BROKEN BY LUNARVIOLENCE

Summary: It was always Katara. And because of that, I'm left broken.

Author's Note: hello so it's me again. the writer of pain and insanity. (wow i just realized all my stories are angst-y and stuff oops sorry. i promise i'll make it up to you all by writing a fluffy one next time!) so i just had this idea like what if you were in mai's pov and what would mai feel like. honestly, i dont like it when authors portray mai as someone cold and uncaring, i mean obviously she loves zuko and what she did for zuko back at the boiling rock (helped him escape even if it meant she'd be imprisoned) was so sweet and i never did hold a grudge against mai and i want everyone to open their eyes and change their opinion/perspective on mai. sure, she can be cold and emotionless, but she's still human, you know? so this is a zutara fic, just in mai's pov which may or may not be a sad one.

Disclaimer: iown nothing. except for this fic, of course.

without further ado, i present to you all: broken.

p.s. review ok? :)


Love. Such a silly thing, isn't it?

But no, it's not. It's a wonderful feeling. If you asked me what love feels like I'd normally say boring, but in my head I would've had a thousand things to say that I have no strength nor confidence to tell anyone.

But the thing is, love doesn't hurt. People tell you that love will hurt you more than anything else and break your soul and tear your heart strings. That love will make you look foolish.
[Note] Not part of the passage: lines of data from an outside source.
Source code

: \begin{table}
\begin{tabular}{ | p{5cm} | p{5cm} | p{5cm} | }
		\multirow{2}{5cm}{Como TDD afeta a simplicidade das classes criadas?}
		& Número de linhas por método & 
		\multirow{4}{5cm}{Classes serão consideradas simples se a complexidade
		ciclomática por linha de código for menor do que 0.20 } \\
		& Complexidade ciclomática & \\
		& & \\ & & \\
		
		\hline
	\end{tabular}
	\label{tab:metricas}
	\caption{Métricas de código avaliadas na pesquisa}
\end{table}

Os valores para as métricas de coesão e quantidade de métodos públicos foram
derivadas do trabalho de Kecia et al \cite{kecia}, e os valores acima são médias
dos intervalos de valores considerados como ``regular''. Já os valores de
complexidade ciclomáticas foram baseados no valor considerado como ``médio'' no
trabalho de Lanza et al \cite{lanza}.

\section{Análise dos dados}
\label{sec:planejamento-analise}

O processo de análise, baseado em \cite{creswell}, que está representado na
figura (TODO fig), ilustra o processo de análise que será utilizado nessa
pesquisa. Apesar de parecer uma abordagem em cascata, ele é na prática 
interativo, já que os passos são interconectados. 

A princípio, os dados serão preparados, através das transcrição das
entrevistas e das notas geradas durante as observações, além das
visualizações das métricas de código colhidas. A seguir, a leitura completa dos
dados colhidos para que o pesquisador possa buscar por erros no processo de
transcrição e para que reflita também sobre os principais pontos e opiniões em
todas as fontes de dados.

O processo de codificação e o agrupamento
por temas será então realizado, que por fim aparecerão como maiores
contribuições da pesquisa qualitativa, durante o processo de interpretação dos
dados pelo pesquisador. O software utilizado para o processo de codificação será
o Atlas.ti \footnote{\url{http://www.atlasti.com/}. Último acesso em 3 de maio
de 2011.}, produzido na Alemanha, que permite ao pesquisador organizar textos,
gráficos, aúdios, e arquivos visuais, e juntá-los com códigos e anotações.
It won't. That's what people think, love. What hurts, though? The aftermath of lost love.

Love that was lost doesn't only apply to a breakup or rejection. It also applies to the in-between, those moments where you just start losing it. But mostly, the moment you realize he's not yours anymore.

People envied me. People would've killed to win the heart of the great Fire Lord, Zuko. Don't worry. I would've killed to win his heart, as well. But sadly, I lost in this damned game to a water witch.

But no matter what, I can't seem to bring myself to hate Katara. Such a pretty name. Just her name's enough to make anyone happy. But a dull 'Mai'?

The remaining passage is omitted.